Description of the task: Print every entry word for word, but omit the pictures.
START Data section
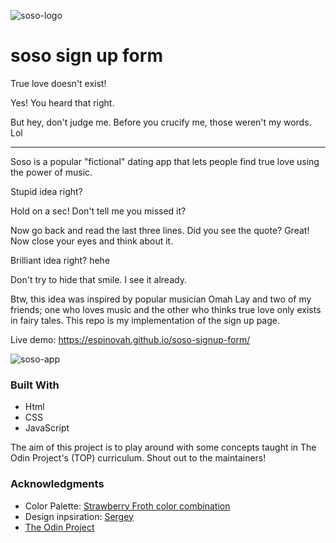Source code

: ![soso-logo](https://user-images.githubusercontent.com/81432480/189766515-07e1deb7-df65-4bea-9041-7c4f6c9a4e99.png)


# soso sign up form

True love doesn't exist!

Yes! You heard that right.

But hey, don't judge me. Before you crucify me, those weren't my words. Lol

****

Soso is a popular "fictional" dating app that lets people find true love using the power of music.

Stupid idea right? 

Hold on a sec! Don't tell me you missed it? 

Now go back and read the last three lines. Did you see the quote? Great! Now close your eyes and think about it.

Brilliant idea right? hehe

Don't try to hide that smile. I see it already.

Btw, this idea was inspired by popular musician Omah Lay and two of my friends; one who loves music and the other who thinks true love only exists in fairy tales. This repo is my implementation of the sign up page.

Live demo: https://espinovah.github.io/soso-signup-form/



![soso-app](https://user-images.githubusercontent.com/81432480/189767145-72301ee4-31eb-456b-83b8-f975f72cf7cb.png)


### Built With

- Html
- CSS
- JavaScript

The aim of this project is to play around with some concepts taught in The Odin Project's (TOP) curriculum. Shout out to the maintainers!

### Acknowledgments
- Color Palette: [Strawberry Froth color combination](https://www.canva.com/colors/color-palettes/strawberry-froth)
- Design inpsiration: [Sergey](https://dribbble.com/shots/11369220-sign-up-dark)
- [The Odin Project](https://www.theodinproject.com/)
END Data section
Exercise response:
Source code

: ![soso-logo](https://user-images.githubusercontent.com/81432480/189766515-07e1deb7-df65-4bea-9041-7c4f6c9a4e99.png)


# soso sign up form

True love doesn't exist!

Yes! You heard that right.

But hey, don't judge me. Before you crucify me, those weren't my words. Lol

****

Soso is a popular "fictional" dating app that lets people find true love using the power of music.

Stupid idea right? 

Hold on a sec! Don't tell me you missed it? 

Now go back and read the last three lines. Did you see the quote? Great! Now close your eyes and think about it.

Brilliant idea right? hehe

Don't try to hide that smile. I see it already.

Btw, this idea was inspired by popular musician Omah Lay and two of my friends; one who loves music and the other who thinks true love only exists in fairy tales. This repo is my implementation of the sign up page.

Live demo: https://espinovah.github.io/soso-signup-form/



![soso-app](https://user-images.githubusercontent.com/81432480/189767145-72301ee4-31eb-456b-83b8-f975f72cf7cb.png)


### Built With

- Html
- CSS
- JavaScript

The aim of this project is to play around with some concepts taught in The Odin Project's (TOP) curriculum. Shout out to the maintainers!

### Acknowledgments
- Color Palette: [Strawberry Froth color combination](https://www.canva.com/colors/color-palettes/strawberry-froth)
- Design inpsiration: [Sergey](https://dribbble.com/shots/11369220-sign-up-dark)
- [The Odin Project](https://www.theodinproject.com/)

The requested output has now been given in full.